» **Listed records**:
# # # #
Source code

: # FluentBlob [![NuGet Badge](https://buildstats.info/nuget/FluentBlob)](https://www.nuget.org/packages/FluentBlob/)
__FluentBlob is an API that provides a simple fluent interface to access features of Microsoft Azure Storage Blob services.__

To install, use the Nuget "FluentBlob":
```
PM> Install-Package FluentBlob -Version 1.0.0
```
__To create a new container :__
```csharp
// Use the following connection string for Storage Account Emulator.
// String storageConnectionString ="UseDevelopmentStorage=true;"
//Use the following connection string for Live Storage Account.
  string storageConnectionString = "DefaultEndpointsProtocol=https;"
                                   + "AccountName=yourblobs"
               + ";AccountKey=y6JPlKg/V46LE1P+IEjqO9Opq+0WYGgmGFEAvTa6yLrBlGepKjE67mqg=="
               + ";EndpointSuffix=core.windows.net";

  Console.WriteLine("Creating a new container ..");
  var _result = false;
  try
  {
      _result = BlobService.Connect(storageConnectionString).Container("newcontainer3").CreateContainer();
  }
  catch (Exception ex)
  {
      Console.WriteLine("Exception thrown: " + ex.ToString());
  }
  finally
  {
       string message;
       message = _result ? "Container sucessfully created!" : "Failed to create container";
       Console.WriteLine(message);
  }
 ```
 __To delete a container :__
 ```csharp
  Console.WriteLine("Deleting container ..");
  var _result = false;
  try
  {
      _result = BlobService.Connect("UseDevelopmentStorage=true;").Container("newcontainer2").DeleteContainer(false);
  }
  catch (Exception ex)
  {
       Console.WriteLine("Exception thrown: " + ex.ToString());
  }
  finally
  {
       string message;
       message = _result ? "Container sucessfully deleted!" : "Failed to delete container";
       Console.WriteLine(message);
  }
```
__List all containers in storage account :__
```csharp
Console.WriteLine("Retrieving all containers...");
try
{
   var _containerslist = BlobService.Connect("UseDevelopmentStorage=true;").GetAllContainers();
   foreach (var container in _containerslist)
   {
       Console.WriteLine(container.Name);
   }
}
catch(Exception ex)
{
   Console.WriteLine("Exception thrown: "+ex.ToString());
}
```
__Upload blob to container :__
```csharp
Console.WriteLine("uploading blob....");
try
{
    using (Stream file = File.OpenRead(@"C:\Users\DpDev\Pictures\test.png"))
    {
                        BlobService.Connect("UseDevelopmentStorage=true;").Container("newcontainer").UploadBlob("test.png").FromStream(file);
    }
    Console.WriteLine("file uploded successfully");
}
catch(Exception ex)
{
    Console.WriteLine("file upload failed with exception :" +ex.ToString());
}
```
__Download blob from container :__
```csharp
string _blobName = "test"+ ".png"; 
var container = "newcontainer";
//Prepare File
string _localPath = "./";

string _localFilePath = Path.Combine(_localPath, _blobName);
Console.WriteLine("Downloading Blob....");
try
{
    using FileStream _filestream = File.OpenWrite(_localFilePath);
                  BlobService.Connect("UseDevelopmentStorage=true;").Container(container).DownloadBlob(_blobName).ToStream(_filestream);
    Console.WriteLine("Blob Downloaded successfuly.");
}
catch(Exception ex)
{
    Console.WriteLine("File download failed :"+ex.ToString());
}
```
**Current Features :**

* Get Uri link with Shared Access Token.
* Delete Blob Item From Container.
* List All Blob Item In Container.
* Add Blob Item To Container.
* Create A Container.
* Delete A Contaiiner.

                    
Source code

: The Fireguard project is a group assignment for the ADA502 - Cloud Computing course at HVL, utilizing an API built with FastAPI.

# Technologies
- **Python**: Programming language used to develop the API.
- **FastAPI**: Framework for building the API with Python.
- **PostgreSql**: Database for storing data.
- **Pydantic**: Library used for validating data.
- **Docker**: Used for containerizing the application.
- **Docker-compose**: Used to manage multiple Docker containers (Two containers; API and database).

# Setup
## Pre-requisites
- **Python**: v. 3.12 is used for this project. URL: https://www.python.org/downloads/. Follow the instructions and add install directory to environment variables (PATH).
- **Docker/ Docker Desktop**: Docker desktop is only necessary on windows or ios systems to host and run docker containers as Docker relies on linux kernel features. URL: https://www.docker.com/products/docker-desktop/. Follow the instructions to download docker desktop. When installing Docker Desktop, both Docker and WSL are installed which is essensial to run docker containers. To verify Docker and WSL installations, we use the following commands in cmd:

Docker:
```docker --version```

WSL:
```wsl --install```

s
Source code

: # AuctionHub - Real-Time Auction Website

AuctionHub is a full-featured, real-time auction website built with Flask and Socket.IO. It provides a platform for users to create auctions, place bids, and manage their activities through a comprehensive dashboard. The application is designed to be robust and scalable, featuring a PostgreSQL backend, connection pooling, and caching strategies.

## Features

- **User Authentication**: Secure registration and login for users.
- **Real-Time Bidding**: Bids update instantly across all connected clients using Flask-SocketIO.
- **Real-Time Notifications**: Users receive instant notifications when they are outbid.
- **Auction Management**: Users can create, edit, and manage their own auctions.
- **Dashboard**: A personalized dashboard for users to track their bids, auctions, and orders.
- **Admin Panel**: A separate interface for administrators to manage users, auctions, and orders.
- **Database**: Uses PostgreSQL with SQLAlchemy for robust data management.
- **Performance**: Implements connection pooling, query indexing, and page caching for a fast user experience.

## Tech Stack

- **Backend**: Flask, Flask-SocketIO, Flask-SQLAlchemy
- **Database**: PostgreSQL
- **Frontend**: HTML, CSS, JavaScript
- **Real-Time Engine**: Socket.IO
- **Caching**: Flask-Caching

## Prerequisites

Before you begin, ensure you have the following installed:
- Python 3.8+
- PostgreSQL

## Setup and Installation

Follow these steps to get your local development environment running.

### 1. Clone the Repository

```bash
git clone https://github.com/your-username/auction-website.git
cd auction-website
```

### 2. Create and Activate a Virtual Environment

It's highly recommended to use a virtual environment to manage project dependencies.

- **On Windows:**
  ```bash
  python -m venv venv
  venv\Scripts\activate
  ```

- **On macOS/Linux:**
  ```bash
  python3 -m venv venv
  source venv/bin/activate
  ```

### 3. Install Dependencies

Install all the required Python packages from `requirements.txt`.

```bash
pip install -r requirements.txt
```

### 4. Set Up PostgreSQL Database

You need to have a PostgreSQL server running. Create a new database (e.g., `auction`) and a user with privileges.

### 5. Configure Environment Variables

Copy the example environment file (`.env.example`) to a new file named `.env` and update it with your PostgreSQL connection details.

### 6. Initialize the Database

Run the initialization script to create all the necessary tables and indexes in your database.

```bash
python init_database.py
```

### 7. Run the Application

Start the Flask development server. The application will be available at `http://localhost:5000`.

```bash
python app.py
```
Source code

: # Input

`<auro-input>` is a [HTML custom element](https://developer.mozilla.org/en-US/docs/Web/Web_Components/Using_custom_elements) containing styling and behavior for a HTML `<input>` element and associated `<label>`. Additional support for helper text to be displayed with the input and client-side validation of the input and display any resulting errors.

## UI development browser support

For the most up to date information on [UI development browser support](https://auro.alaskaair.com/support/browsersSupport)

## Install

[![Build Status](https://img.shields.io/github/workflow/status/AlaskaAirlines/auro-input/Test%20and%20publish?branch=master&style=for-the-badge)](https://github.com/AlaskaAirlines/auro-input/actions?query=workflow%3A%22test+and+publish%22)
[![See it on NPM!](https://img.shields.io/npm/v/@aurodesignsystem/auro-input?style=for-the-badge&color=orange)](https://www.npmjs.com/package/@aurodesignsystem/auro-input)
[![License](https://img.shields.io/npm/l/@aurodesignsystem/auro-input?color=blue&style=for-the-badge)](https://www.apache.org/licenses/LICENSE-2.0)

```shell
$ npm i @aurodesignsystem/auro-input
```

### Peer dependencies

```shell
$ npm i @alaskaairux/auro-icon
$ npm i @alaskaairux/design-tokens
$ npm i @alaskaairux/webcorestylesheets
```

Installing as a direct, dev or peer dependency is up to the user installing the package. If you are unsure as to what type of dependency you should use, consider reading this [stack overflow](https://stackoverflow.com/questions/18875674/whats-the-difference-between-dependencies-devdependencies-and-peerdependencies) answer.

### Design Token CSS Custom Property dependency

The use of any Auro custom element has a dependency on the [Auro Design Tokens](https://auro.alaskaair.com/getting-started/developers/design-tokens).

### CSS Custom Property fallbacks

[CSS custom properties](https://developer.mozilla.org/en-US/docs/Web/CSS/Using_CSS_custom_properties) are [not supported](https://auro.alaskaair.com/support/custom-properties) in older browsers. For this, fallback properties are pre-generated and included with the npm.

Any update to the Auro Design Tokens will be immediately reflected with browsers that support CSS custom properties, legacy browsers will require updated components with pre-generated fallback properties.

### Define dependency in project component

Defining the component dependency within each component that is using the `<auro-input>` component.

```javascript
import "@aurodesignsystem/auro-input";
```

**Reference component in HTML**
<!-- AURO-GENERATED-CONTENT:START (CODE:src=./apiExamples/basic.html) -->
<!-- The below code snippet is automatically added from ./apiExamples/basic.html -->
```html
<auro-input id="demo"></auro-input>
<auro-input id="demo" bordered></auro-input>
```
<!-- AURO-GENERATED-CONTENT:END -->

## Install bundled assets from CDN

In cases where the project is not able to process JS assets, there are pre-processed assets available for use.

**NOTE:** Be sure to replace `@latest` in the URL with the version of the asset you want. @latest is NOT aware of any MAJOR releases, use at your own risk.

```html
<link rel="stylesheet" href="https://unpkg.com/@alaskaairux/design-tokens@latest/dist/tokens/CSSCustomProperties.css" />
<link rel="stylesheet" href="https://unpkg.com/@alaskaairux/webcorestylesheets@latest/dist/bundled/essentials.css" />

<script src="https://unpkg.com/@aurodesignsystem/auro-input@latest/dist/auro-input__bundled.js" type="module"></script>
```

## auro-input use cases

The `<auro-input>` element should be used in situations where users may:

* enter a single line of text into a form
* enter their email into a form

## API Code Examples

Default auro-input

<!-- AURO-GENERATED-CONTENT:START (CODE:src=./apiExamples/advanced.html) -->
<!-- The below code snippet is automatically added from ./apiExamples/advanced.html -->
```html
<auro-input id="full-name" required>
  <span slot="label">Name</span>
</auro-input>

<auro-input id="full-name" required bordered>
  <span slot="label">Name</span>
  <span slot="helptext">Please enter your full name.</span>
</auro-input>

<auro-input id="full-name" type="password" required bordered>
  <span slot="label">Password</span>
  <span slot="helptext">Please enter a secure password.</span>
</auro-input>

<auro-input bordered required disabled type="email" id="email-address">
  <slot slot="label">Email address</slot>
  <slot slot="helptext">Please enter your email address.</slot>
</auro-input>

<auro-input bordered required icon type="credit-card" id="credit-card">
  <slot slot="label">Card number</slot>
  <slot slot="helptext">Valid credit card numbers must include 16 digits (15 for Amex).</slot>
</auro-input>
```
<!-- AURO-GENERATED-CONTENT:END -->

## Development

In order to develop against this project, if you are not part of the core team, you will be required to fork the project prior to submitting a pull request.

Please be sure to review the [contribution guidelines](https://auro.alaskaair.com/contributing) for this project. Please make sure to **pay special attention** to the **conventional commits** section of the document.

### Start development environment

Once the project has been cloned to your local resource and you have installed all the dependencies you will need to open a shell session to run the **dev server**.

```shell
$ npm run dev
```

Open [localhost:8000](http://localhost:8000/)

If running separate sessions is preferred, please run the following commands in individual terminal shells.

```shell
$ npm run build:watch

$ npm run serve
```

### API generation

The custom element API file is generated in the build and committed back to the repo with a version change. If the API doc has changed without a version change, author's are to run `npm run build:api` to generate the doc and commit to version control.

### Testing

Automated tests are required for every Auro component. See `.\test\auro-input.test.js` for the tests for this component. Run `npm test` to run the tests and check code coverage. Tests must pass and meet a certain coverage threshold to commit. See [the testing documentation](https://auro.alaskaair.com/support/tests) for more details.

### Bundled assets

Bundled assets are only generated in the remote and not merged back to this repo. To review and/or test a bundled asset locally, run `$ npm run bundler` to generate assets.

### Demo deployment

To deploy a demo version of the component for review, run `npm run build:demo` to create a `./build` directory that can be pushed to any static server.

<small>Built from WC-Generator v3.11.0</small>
# # # #
» **What is expected**: Across all the records, find the lines containing the word "credit" and reproduce each one.

» **Response box**:
<auro-input bordered required icon type="credit-card" id="credit-card">
  <slot slot="helptext">Valid credit card numbers must include 16 digits (15 for Amex).</slot>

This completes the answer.